Through the first three weeks of the season, the National Hockey League's new teams took a terrific pasting from the old—a trend that can be expected to continue. At the end of last week's action the old clubs had won 19, lost five and tied two against the new. Worse, the East had outscored the West 103 goals to 56.
Last summer the NHL, urged on by some of the new clubs—Pittsburgh and Oakland, in particular—voted to increase from 24 to 36 the number of games between East and West teams. The feeling was that, even though the new clubs would be fortunate to win even one out of five from the old, their fans would still pay to see established stars like Gordie Howe, Bobby Hull and Jean Beliveau.

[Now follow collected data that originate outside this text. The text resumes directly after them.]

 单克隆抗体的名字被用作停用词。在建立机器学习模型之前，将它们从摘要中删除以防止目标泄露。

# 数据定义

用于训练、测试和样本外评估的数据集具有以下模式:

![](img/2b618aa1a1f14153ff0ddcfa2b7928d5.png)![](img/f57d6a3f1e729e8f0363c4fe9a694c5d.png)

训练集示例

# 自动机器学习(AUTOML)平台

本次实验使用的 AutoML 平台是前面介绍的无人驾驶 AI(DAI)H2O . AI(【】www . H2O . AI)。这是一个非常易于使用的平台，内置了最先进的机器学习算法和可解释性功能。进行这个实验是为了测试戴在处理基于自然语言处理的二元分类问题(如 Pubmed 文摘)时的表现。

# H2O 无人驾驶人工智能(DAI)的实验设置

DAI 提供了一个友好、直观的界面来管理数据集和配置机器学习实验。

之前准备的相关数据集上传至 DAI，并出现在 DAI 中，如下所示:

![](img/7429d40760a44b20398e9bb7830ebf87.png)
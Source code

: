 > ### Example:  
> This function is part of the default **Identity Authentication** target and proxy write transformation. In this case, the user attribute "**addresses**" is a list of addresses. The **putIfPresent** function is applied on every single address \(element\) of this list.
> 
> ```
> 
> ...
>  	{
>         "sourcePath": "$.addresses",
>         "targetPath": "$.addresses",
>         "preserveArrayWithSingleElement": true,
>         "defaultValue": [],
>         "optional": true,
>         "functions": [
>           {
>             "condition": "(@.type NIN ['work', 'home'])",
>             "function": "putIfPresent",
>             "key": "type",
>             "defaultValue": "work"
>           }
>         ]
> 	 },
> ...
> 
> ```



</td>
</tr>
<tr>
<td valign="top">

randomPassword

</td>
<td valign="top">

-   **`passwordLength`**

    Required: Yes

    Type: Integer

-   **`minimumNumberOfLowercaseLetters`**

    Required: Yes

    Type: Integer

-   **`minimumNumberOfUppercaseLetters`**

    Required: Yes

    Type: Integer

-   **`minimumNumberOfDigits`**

But now it appears that increasing the interlocking schedule was a mistake. As two of the brightest young minds in hockey—Scotty Bowman of St. Louis and Wren Blair of Minnesota—have argued, the new teams should concentrate upon building rivalries among themselves and selling the new division to new fans.
Instead of attempting to conceal the vast difference between the old teams and the new, the NHL is—for the sake of a quick buck—currently making a spectacle of it. Next June the owners can do something about it.
JOHNNY'S NOT HIMSELF
Johnny Unitas' fabled right arm is going from bad to worse. One day last week he tried to throw in practice and came away saying, "What you saw me do out there today was all I can give it." What the Colts' sidelined leader had done was throw three dozen passes, none of them longer than 25 yards and none of them with any velocity.
At this point no one seems to know what to do about the chronic elbow ailment. Asked if an operation would help, Unitas said, "I really don't know. I'll do whatever the club wants me to do. I don't know what is next." The club doctors, as is their policy, are mum, but a decision seems to be due soon. The man who may have been the best pro quarterback of all time is taking up a spot on the Colts' roster, and can't perform.
THE OLYMPIC DODGE
Last week five young men in a Nice restaurant decided to settle the question of who should pay the tab by racing around the block. They asked the restaurant owner to act as a starter, "like in Mexico." The amused restaurateur went along with the gag, and he has not seen any of the young men since.